Leda Rafanelli (1880 - 1971) was an Italian publisher and poet who converted to anarchism and Islam at age twenty. Her prolific work addressed individualism, futurism, religion and "feminility" among other topics.

Biography[edit]

Family and early adolescence[edit]

As an adolescent, Leda showed obvious talent at writing. Her poem, Le gomene, was published by Filippo Turati in the newspaper of the Italian Socialist Party (PSI). At a very young age she moved with her parents to Alexandria, coming into contact with the anarchists who congregated at "The Red Barn," including writer and poet Giuseppe Ungaretti and Enrico Pea. Still a teenager, Rafanelli learned typesetting and became a proponent of individualist anarchism. These years would be depicted many decades later by Maurizio Maggiani in Il coraggio del pettirosso.

Leda in Alexandria[edit]

Although many individualist anarchists would side in favor of World War I as interventionists, Leda confirmed her pacifist convictions. In contrast, the Manifesto of the Sixteen, signed by anarchist communist Peter Kropotkin among others in 1915, supported Italy's entry into the war. According to Rafanelli, genuine individualist tendencies within anarchist ideology were incompatible with the bourgeois-democratic ideas on which the pretext for warmongering rests.

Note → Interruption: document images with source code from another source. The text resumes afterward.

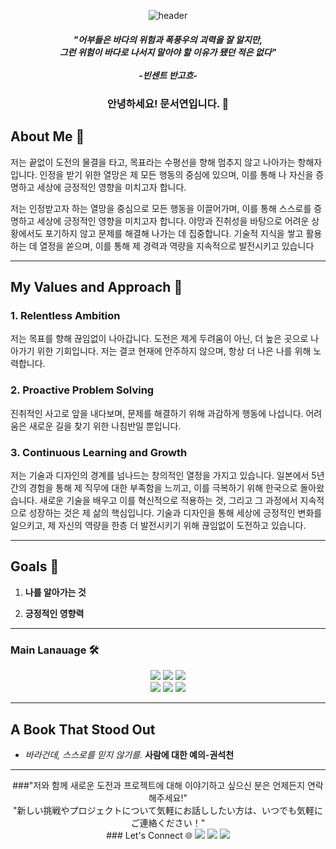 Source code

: <div align="center">

![header](https://capsule-render.vercel.app/api?type=venom&height=200&section=header&fontSize=70)


##### "어부들은 바다의 위험과 폭풍우의 괴력을 잘 알지만, <br>그런 위험이 바다로 나서지 말아야 할 이유가 됐던 적은 없다"<br><br>-빈센트 반고흐-

### 안녕하세요! 문서연입니다. :wave:

</div>


## About Me 🚢
저는 끝없이 도전의 물결을 타고, 목표라는 수평선을 향해 멈추지 않고 나아가는 항해자입니다.
인정을 받기 위한 열망은 제 모든 행동의 중심에 있으며, 
이를 통해 나 자신을 증명하고 세상에 긍정적인 영향을 미치고자 합니다.

저는 인정받고자 하는 열망을 중심으로 모든 행동을 이끌어가며, 
이를 통해 스스로를 증명하고 세상에 긍정적인 영향을 미치고자 합니다.
야망과 진취성을 바탕으로 어려운 상황에서도 포기하지 않고 
문제를 해결해 나가는 데 집중합니다. 기술적 지식을 쌓고 활용하는 데 열정을 쏟으며, 
이를 통해 제 경력과 역량을 지속적으로 발전시키고 있습니다

---

## My Values and Approach 🌟

### 1. Relentless Ambition
저는 목표를 향해 끊임없이 나아갑니다. 도전은 제게 두려움이 아닌, 
더 높은 곳으로 나아가기 위한 기회입니다. 저는 결코 현재에 안주하지 않으며, 
항상 더 나은 나를 위해 노력합니다.

### 2. Proactive Problem Solving
진취적인 사고로 앞을 내다보며, 문제를 해결하기 위해 과감하게 행동에 나섭니다. 
어려움은 새로운 길을 찾기 위한 나침반일 뿐입니다.

### 3. Continuous Learning and Growth
저는 기술과 디자인의 경계를 넘나드는 창의적인 열정을 가지고 있습니다. 
일본에서 5년간의 경험을 통해 제 직무에 대한 부족함을 느끼고, 
이를 극복하기 위해 한국으로 돌아왔습니다. 
새로운 기술을 배우고 이를 혁신적으로 적용하는 것, 
그리고 그 과정에서 지속적으로 성장하는 것은 제 삶의 핵심입니다. 
기술과 디자인을 통해 세상에 긍정적인 변화를 일으키고, 
제 자신의 역량을 한층 더 발전시키기 위해 끊임없이 도전하고 있습니다.

---

## Goals 🎯

1. **나를 알아가는 것**

2. **긍정적인 영향력**

---

### Main Lanauage 🛠️
<div align="center">
<img src="https://img.shields.io/badge/python-%233776AB.svg?&style=for-the-badge&logo=python&logoColor=white" />
<img src="https://img.shields.io/badge/mysql-%234479A1.svg?&style=for-the-badge&logo=mysql&logoColor=white" />
 <img src="https://img.shields.io/badge/figma-%23F24E1E.svg?&style=for-the-badge&logo=figma&logoColor=white" /><br>
 <img src="https://img.shields.io/badge/adobe%20photoshop-%2331A8FF.svg?&style=for-the-badge&logo=adobe%20photoshop&logoColor=white" />
 <img src="https://img.shields.io/badge/adobe%20illustrator-%23FF9A00.svg?&style=for-the-badge&logo=adobe%20illustrator&logoColor=black" />
 <img src="https://img.shields.io/badge/git-%23F05032.svg?&style=for-the-badge&logo=git&logoColor=white" />
</div>

---

## A Book That Stood Out 
- *바라건데, 스스로를 믿지 않기를.* **사람에 대한 예의-권석천** 


---

<div align="center">
###"저와 함께 새로운 도전과 프로젝트에 대해 이야기하고 싶으신 분은 언제든지 연락해주세요!"
<br>"新しい挑戦やプロジェクトについて気軽にお話ししたい方は、いつでも気軽にご連絡ください！"
</div>

<div align="center">
### Let's Connect 🌐 
<a href='www.linkedin.com/in/seoyeon-moon-33ab97320'><img src="https://img.shields.io/badge/LinkedIn-0077B5?style=for-the-badge&logo=linkedin&logoColor=white" /></a>
<a href='moonseoyeon@gmail.com'><img src="https://img.shields.io/badge/Gmail-D14836?style=for-the-badge&logo=gmail&logoColor=white" /></a>
<a href='https://github.com/MunSeoYeon'><img src="https://img.shields.io/badge/GitHub%20Pages-222222?style=for-the-badge&logo=GitHub%20Pages&logoColor=white" /></a>

</div>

At the end of her stay in Egypt, Rafanelli was introduced to Sufism. The Islamic faith, for Rafanelli, was seen as hostile in character towards the Western world and its attempt to control and monopolize power and culture. Returning from Egypt to Italy with her newly married husband, the anarchist Ugo Polli, she published an article, La Libertà in which she compared the two ways of life: the Christian West and the Islamic East.

In Italy on the eve of and during World War I[edit]

In the period before the First World War, just back to Italy, Leda was very close ideologically to her friend, the poet and composer Pietro Gori and the journalist Armando Borghi. Aided by Olimpio Ballerini, husband of the well-known Florentine anarchist Teresa Fabbrini, Leda and Ugo founded the Rafanelli-Polli publishing house.

The marriage was to be short lived, however. After separating from her husband Rafanelli partnered with painter Carlo Carra for a short but intense relationship which is the subject of Alberto Ciampi's 2005 book, Leda Rafanelli-Carlo Carrà: un romanzo: arte e politica di un incontro. Later she had an affair with Joseph Monnanni, with whom she had a son and published some novels and essays (including Bozzetti sociali, Seme nuovo, Verso la Siberia, Scene della rivoluzione russa). After founding a publishing company, Società Editrice Sociale, at the invitation of the anarchists Ettore Molinari and Nella Giacomelli, she created two magazines La Rivolta (1910) and La Libertà (between 1913 and 1914) with Giuseppe Monnanni. In this period, Benito Mussolini courted Rafanelli by mail. The letters were collected in a book entitled A Woman and Mussolini. The correspondence consisted of forty letters sent to Rafanelli by the future fascist dictator. According to Alessandra Pierotti, who has extensively studied her writing and has had frequent contact with one of her four grandchildren, there was never intimate relations between the two.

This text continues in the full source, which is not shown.